Fiat Chrysler Automobiles has official begun selling the U.S.-built Jeep Wrangler and Grand Cherokee to the Indian market. It’s part of FCA’s push to make Jeep a stronger global brand, with a concentration in China and now India. Both products compete with high-end vehicles from Mercedes-Benz, Land Rover, and Audi, while wearing a price tag nearly three times larger than U.S. pricing.

The Wrangler Unlimited, for example, will cost the equivalent of roughly $107,000, while the EcoDiesel-powered Grand Cherokee Limited will cost around $140,000. The range topping Grand Cherokee SRT commands a whopping $167,000.

This comes after Jeep squared away a $280 million partnership with Jaguar Land Rover’s parent company, the India-based Tata, to build an assembly plant in Ranjangaon, India for the construction of the Compass, Renegade, and upcoming compact A-segment Jeep. These smaller, lest costly Jeeps will still bring a premium when they begin selling next year.

With over 1.2 billion people in India, the market represents a huge potential selling ground. It, along with China, will go far in helping Jeep achieve its goal of 2 million annual worldwide sales by the end of 2018. Combined, China and India will account for roughly 500,000 of those sales. The remaining sales will come from Jeep’s traditional markets like the U.S. and Europe.

“The heart of that market is still very, very low-priced, dominated by local manufacturers,” Manley told Automotive News. “Even when global manufacturers break into that marketplace, it is with their lowest-cost platforms. All the signs are that, at some stage, India is going to develop and develop strongly, which is why we need to be there.”

Despite most Indian buyers purchasing low-cost vehicle options, there are the plenty of high-earners wanting luxury vehicles. And while Americans might not consider the Wrangler particularly luxurious, Land Rover Defenders were sold at a high premium on U.S. soul – showing the relationship can flow both ways.

Continue reading for more information.

Why It Matters

FCA is putting most of its eggs into one basket – SUVs and pickups. With the Dart and 200 sailing off into the sunset in the near future, FCA only has the handful of Dodge and Chrysler vehicles in categories not typically found with optional mud tires. Both Jeep and Ram brands are now responsible for keeping the automaker afloat. Expanding the Jeep brand into more global marketplaces allows FCA to rake in more profits thanks to more sales. And with the high mark-up of Jeeps in China and India, FCA is surely making a killing.

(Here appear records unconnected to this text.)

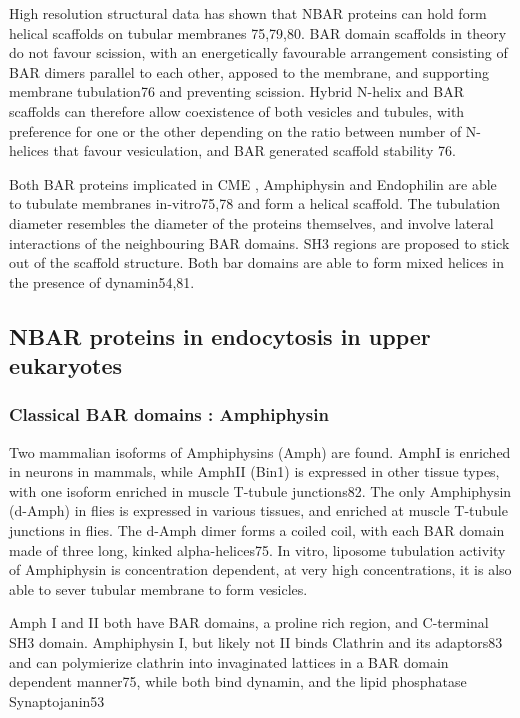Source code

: 	\vspace{5mm}
	High resolution structural data has shown that NBAR proteins can hold form helical scaffolds on tubular membranes 75,79,80. BAR domain scaffolds in theory do not favour scission, with an energetically favourable arrangement consisting of BAR dimers parallel to each other, apposed to the membrane, and supporting membrane tubulation76 and preventing scission. Hybrid N-helix and BAR scaffolds can therefore allow coexistence of both vesicles and tubules, with preference for one or the other depending on the ratio between number of N-helices that favour vesiculation, and BAR generated scaffold stability 76. 

	\vspace{5mm}
	Both BAR proteins implicated in CME , Amphiphysin and Endophilin are able to tubulate membranes in-vitro75,78 and form a helical scaffold. The tubulation diameter resembles the diameter of the proteins themselves, and involve lateral interactions of the neighbouring BAR domains. SH3 regions are proposed to stick out of the scaffold structure. Both bar domains are able to form mixed helices in the presence of dynamin54,81. 

	\subsection{NBAR proteins in endocytosis in upper eukaryotes}		
		\subsubsection{Classical BAR domains : Amphiphysin}
		Two mammalian isoforms of Amphiphysins (Amph) are found. AmphI is enriched in neurons in mammals, while AmphII (Bin1) is expressed in other tissue types, with one isoform enriched in muscle T-tubule junctions82. The only Amphiphysin (d-Amph) in flies is expressed in various tissues, and enriched at muscle T-tubule junctions in flies. The d-Amph dimer forms a coiled coil, with each BAR domain made of three long, kinked alpha-helices75. In vitro, liposome tubulation activity of Amphiphysin is concentration dependent, at very high concentrations, it is also able to sever tubular membrane to form vesicles. 

		\vspace{5mm}
		Amph I and II both have BAR domains, a proline rich region, and C-terminal SH3 domain. Amphiphysin I, but likely not II binds Clathrin and its adaptors83 and can polymierize clathrin into invaginated lattices in a BAR domain dependent manner75, while both bind dynamin, and the lipid phosphatase Synaptojanin53


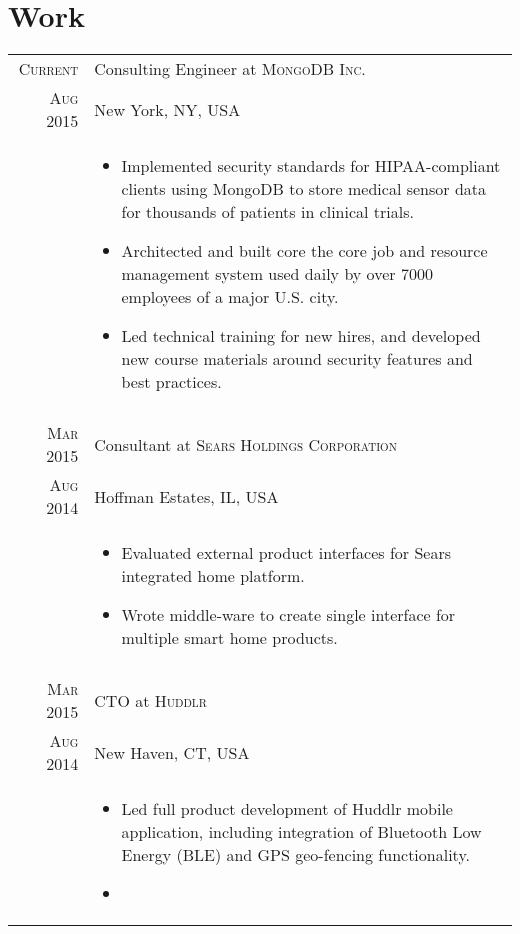 \documentclass[a4paper,10pt]{article}
\begin{document}
\section{Work}
\begin{longtable}{r|p{11cm}}
 \nopagebreak \textsc{Current} & Consulting Engineer at \textsc{MongoDB Inc.}\\
 \nopagebreak \textsc{Aug 2015} & \small{New York, NY, USA} \\
 \nopagebreak & \footnotesize{
	\begin{itemize}
		\item[]{
			Implemented security standards for HIPAA-compliant clients
			using MongoDB to store medical sensor data for thousands
			of patients in clinical trials.
		}
		\item[]{
			Architected and built core the core job and resource management system
			used daily by over 7000 employees of a major U.S. city.
		}
		\item[]{
			Led technical training for new hires, and developed new
			course materials around security features and best 
			practices.
		}
	\end{itemize}
   }\\
 \multicolumn{2}{c}{} \\
 \nopagebreak \textsc{Mar 2015} & Consultant at \textsc{Sears Holdings Corporation}\\
 \nopagebreak \textsc{Aug 2014} & \small{Hoffman Estates, IL, USA}\\
 \nopagebreak & \footnotesize{
	\begin{itemize}
		\item[]{
			Evaluated external product interfaces for Sears integrated home platform.
		}
		\item[]{
			Wrote middle-ware to create single interface for multiple smart home products.
		}
	\end{itemize}
   }\\
 \multicolumn{2}{c}{} \\
 \nopagebreak \textsc{Mar 2015} & CTO at \textsc{Huddlr}\\
 \nopagebreak \textsc{Aug 2014} & \small{New Haven, CT, USA}\\
 \nopagebreak & \footnotesize{
	\begin{itemize}
		\item[]{
			Led full product development of Huddlr mobile application, including
			integration of Bluetooth Low Energy (BLE) and GPS geo-fencing functionality.
		}
		\item[]{
}
\end{itemize}}
\end{longtable}
\end{document}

It’s good to see FCA expanding its global reach. It should help secure the automaker by diversifying its economies of sale. This would likely prevent a hard financial hit should one of its many sales regions experience hard times. A hike in gas prices in the U.S., for example, would likely squelch American’s thirst for pickups and SUVs, leaving FCA with only a handful of appealing, fuel-efficient models. With China, India, and other foreign markets supporting it, FCA could weather the storm.